Συγγραφέας: ΜΠΟΥΡΑΣ ΓΚΙΛΙΑΝ
Εκδοτικός οίκος: ΕΚΔΟΣΕΙΣ ΓΙΑΛΟΣ
Ημερομηνία Έκδοσης: Φεβρουάριος 2010
What happens when Aphrodite, an illiterate wife of a priest living in a Peloponnesian village in Greece, meets her Australian daughter-in-law who comes to visit and unexpectedly stays?
Award winning Gillian Bouras answers this question in her book Aphrodite and the Others (160 p, paperback, 16.00) where she describes her life as a foreign wife in Greece, and the challenges she faced in living within Greek culture and society and how she came to terms with her greek mother-in-law. Her book received a NSW State Literary Award in 1994. Most of the works she has published since then, both autobiographical and fiction, explore the themes of exile, cultural identity, and family.
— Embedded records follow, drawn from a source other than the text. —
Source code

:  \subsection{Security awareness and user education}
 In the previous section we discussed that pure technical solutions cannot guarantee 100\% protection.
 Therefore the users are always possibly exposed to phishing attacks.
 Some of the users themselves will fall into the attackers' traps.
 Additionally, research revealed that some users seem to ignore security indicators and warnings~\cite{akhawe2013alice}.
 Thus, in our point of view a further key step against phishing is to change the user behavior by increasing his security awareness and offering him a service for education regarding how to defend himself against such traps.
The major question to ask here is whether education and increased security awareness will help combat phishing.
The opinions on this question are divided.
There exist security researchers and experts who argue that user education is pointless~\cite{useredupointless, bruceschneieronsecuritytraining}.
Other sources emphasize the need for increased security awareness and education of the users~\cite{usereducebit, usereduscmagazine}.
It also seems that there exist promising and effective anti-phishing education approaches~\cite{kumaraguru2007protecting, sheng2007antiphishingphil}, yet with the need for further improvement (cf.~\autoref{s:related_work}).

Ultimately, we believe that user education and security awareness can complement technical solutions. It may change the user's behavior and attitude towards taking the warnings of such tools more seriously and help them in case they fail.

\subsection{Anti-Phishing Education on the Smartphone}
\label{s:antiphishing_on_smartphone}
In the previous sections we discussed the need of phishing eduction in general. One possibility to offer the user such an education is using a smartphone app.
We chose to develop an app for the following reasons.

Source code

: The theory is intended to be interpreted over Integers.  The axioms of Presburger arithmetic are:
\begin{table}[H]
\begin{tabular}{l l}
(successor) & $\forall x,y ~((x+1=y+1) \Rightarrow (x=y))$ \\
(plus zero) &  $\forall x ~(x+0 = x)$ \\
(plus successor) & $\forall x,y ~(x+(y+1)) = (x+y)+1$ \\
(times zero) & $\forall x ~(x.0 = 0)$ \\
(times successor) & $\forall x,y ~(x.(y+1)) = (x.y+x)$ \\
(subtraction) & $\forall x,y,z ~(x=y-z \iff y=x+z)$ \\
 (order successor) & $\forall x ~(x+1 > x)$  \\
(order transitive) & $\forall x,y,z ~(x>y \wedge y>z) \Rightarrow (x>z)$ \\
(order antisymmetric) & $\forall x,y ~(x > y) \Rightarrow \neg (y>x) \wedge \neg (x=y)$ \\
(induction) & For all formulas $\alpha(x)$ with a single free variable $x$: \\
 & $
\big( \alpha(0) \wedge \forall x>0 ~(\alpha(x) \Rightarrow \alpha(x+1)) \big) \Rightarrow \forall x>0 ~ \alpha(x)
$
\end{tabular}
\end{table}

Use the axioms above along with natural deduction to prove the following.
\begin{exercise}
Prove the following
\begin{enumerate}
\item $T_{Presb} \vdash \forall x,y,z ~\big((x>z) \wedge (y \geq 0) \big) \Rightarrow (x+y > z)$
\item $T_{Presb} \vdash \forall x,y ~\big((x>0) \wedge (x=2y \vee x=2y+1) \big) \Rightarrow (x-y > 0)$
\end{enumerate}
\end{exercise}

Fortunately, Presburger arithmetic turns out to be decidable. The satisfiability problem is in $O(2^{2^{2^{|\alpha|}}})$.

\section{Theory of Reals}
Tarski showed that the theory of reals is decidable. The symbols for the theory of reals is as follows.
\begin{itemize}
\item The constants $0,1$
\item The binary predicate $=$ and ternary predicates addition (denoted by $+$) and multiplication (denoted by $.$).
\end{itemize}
Professor Angela Kiossoglou Adams says, in her carefully crafted, thoughtful prose, Gillian Bouras presents us with two worlds: that of the illiterate village woman living in the oral tradition and that of her literate daughter-in-law who comes from outside the tight boundaries and set expectations of Greek village life. Yet while describing the different perceptions of each woman for the other, with sensitivity and humour, the author draws parallels between their lives and shares intriguing insights into the "received life" of village women in the Peloponnese which helped open her eyes to the "received life" she lived before being thrust into a new cultural milieu.
Aphrodite, illiterate wife of a village priest, lived in her Peloponnesian village for eighty-eight years. When she was seventy-two, her Australian daughter-in-law came to visit. And unexpectedly stayed. In writing the story of Aphrodite’s life, Gillian Bouras also relates her own story, that of an educated Westerner having to adjust to a woman who was so culturally different, and who was formidable in her domestic power.
As well, Gillian recounts her slow but absorbed learning of other days and other ways, so that this book is not simply Aphrodite’s story, but also a counterpoint of the oral tradition and the literate one, the personal and the political, with individual village voices murmuring against the clamour of wider European events.